Collection entries:
....................

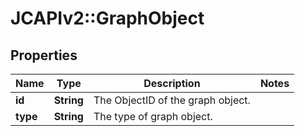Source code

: # JCAPIv2::GraphObject

## Properties
Name | Type | Description | Notes
------------ | ------------- | ------------- | -------------
**id** | **String** | The ObjectID of the graph object. | 
**type** | **String** | The type of graph object. | 



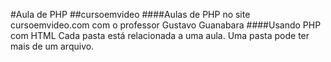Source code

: #Aula de PHP
##cursoemvideo
####Aulas de PHP no site cursoemvideo.com com o professor Gustavo Guanabara
####Usando PHP com HTML
Cada pasta está relacionada a uma aula. Uma pasta pode ter mais de um arquivo.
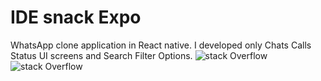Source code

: # IDE snack Expo

WhatsApp clone application in React native.
I developed only Chats Calls Status UI screens and Search Filter Options.
![stack Overflow](https://github.com/ManiMaran001/WhatsApp-Clone-UI-screens/blob/main/Screenshots/Chats.PNG?raw=true)
![stack Overflow](https://github.com/ManiMaran001/WhatsApp-Clone-UI-screens/blob/main/Screenshots/STATUS.PNG?raw=true)
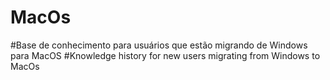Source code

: # MacOs
#Base de conhecimento para usuários que estão migrando de Windows para MacOS 
#Knowledge history for new users migrating from Windows to MacOs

....................

Work task: A word-for-word copy of the data above is needed, one that omits the pictures.

Solved problem:
Source code

: # JCAPIv2::GraphObject

## Properties
Name | Type | Description | Notes
------------ | ------------- | ------------- | -------------
**id** | **String** | The ObjectID of the graph object. | 
**type** | **String** | The type of graph object. | 



Source code

: #Aula de PHP
##cursoemvideo
####Aulas de PHP no site cursoemvideo.com com o professor Gustavo Guanabara
####Usando PHP com HTML
Cada pasta está relacionada a uma aula. Uma pasta pode ter mais de um arquivo.
Source code

: # IDE snack Expo

WhatsApp clone application in React native.
I developed only Chats Calls Status UI screens and Search Filter Options.
![stack Overflow](https://github.com/ManiMaran001/WhatsApp-Clone-UI-screens/blob/main/Screenshots/Chats.PNG?raw=true)
![stack Overflow](https://github.com/ManiMaran001/WhatsApp-Clone-UI-screens/blob/main/Screenshots/STATUS.PNG?raw=true)
Source code

: # MacOs
#Base de conhecimento para usuários que estão migrando de Windows para MacOS 
#Knowledge history for new users migrating from Windows to MacOs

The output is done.